When Emile George Moufarrige died in 1987, the Mudgee Guardian dedicated its front page to his obituary and a report on the funeral held for the much loved former mayor.
“A measure of his contribution to the town and district cannot really be put into words,” the paper wrote.
“Nevertheless, George Moufarrige felt that Mudgee gave him far more than he was ever able to repay.”
George Moufarrige was born in 1906, the only son of a well-to-do family in Lebanon.
He grew up in a time of political turmoil, and saw his father and grandfather arrested many times - the young George was sometimes dispatched to the prison with a gold coin strapped to his body to secure their release.
Mr Moufarrige’s father died just before the formation of the semi-independent Lebanese Republic, and the younger Moufarrige, then a student at Beirut University, resolved to emigrate to Australia.
Arriving in 1925, he moved around working different jobs before coming to Mudgee as manager of the ‘M-M’ shop in 1927, later purchasing the business.
In 1936, he married Thelma Aboud, with whom he had four children.
Mr Moufarrige was a member of Mudgee Rotary Club from 1939, becoming president six years later and one of Australia’s six district governors in 1952.
Mr Moufarrige lived in Mudgee for 60 of his 81 years, and played a key role in securing an abattoir, swimming pool and reservoir for the town.
He helped to establish the Mudgee Soldiers Club, even participating in an Ugliest Man Competition to raise funds.
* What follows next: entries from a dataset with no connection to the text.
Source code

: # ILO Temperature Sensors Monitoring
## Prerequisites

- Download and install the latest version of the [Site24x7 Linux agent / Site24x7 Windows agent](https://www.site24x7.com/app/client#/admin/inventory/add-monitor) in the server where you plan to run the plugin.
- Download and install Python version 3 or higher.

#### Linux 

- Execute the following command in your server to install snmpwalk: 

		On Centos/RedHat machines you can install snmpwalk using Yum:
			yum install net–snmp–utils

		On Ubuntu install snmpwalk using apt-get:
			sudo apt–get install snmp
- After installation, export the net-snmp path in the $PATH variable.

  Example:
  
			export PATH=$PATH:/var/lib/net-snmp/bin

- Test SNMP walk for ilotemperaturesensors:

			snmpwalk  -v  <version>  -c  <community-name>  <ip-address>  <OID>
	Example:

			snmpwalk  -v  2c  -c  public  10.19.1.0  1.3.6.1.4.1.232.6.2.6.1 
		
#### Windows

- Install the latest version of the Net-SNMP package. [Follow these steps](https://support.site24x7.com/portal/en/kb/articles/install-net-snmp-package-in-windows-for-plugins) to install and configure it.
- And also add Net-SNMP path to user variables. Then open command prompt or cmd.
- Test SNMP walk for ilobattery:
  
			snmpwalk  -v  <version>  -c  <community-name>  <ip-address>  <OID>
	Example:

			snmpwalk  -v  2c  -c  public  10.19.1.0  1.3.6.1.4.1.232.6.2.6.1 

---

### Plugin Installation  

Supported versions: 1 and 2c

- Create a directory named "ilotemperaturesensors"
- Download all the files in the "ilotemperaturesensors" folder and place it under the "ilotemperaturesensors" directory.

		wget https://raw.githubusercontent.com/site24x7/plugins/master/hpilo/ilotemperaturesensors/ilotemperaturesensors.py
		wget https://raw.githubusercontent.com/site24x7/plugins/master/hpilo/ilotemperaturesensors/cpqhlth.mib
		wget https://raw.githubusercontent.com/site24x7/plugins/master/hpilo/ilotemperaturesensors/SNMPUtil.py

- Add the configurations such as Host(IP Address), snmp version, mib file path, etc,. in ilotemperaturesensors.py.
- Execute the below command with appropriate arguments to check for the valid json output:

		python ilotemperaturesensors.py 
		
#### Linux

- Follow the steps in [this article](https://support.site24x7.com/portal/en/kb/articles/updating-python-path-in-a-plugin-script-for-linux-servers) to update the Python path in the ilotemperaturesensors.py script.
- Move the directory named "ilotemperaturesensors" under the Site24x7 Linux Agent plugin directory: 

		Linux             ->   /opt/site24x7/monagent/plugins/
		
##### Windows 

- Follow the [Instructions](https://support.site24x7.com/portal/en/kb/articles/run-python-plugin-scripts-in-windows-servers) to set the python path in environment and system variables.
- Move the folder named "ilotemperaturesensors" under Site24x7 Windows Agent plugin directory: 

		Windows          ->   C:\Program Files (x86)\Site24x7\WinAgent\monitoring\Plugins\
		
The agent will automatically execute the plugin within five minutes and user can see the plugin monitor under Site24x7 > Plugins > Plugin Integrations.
“There would be few organisations, sporting clubs and other groups which have not benefited in some way from the efforts and support of Mr Moufarrige at some time in their history,” the Guardian wrote.
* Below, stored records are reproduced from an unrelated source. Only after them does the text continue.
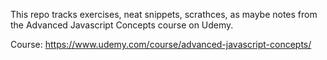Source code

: This repo tracks exercises, neat snippets, scrathces, as maybe notes from the Advanced Javascript Concepts course on Udemy.

Course:
https://www.udemy.com/course/advanced-javascript-concepts/

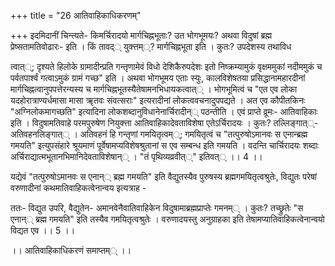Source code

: +++
title = "26 आतिवाहिकाधिकरणम्"

+++
इदमिदानीं चिन्त्यते- किमर्चिरादयो मार्गचिह्नभूताः? उत भोगभूमयः? अथवा विदुषां ब्रह्म प्रेष्सतामतिवोढारः- इति । किं तावद्् युक्त्तम््? मार्गचिह्नभूता इति । कुतः? उपदेशस्य तथाविध

त्वात््; दृश्यते हिलोके ग्रामादीन्प्रति गन्तृणामेवं विधो देशिकैरुपदेशः इतो निष्क्रम्यामुकं वृक्षममुकां नदीममुकं च पर्वतपार्श्वं गत्वाऽमुकं ग्रामं गच्छ" इति । अथवा भोगभूमय एताः स्युः, कालविशेषतया प्रसिद्धानामहारदीनां मार्गचिह्नत्वानुपपत्तेरन्यस्य च मार्गचिह्नभूतस्यैतेषामनभिधायकत्वात्् । भोगभूमित्वं च "एत एव लोका यदहोरात्राण्यर्धमासा मासा ॠतवः संवत्सराः" इत्यरादीनां लोकत्ववचनादुपपद्यते । अत एव कौपीतकिनः "अग्निलोकमागच्छति" इत्यादिना लोकशब्दानुविधानेनार्चिरादीन्् पठन्तीति । एवं प्राप्ते व्रूमः- आतिवाहिकाः इति । विदुषामतिवाहे परमपुरुषेण नियुक्त्ता आतिवाहिकादेवताविशेषा एतेऽर्चिरादयः । कुतः? तल्लिङ्गात््- अतिवहनलिङ्गात्् । अतिवहनं हि गन्तृणां गमयितृत्वम््; गमयितृत्वं च "तत्पुरुषोऽमानवः स एनान्ब्रह्म गमयति" इत्युपसंहारे श्रूयमाणं पूर्वेषामप्यविशेषश्रुतानां स एव सम्बन्ध इति गमयति । वदन्ति चार्चिरादयः शब्दाः अर्चिराद्यात्मभूतानभिमानिदेवताविशेषान्् । "तं पृथिव्यव्रवीत््" इतिवत्् ।। 4 ।।

यद्येवं "तत्पुरुषोऽमानवः स एनान्् ब्रह्म गमयति" इति वैद्युतस्यैव पुरुषस्य ब्रह्मगमयितृत्वश्रुतेः, विद्युतः परेषां वरुणादीनां कथमातिवाहिकत्वेनान्वय इत्यत्राह -

ततः- विद्युत उपरि, वैद्युतेन- अमानवेनैवातिवाहिकेन विदुषामाब्रह्मप्राप्तेः गमनम्् । कुतः? तच्छ्रुतेः "स एनान्् ब्रह्म गमयति" इति तस्यैव गमयितृत्वश्रुतेः । वरुणादयस्तु अनुग्राहका इति तेषामप्यातिवाहिकत्वेनान्वयो विद्यत एव ।। 5 ।।

।। आतिवाहिकाधिकरणं समाप्तम्् ।।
“Down through the years many individuals and families also have cause to be grateful for the help they received from Mr Moufarrige.”
Mr Moufarrige served 27 years in local government as an alderman in the Mudgee Municipality and then as a councillor for the Mudgee Shire Council, and was mayor of Mudgee and shire president for a total of 14 years.
“Asked once by his daughter, Mrs [Julia] King, if he wished he had never left Lebanon and the comfortable life his family experienced there, Mr Moufarrige told her that he could never imagine his life being any better than that which he had experienced in Mudgee,” wrote the Guardian.
The name of George Moufarrige is commemorated locally in Moufarrige Mall, the walkway that connects Church Street to Byron Place, and Moufarrige Park on Mulgoa Way, backing onto the Cudgegong River.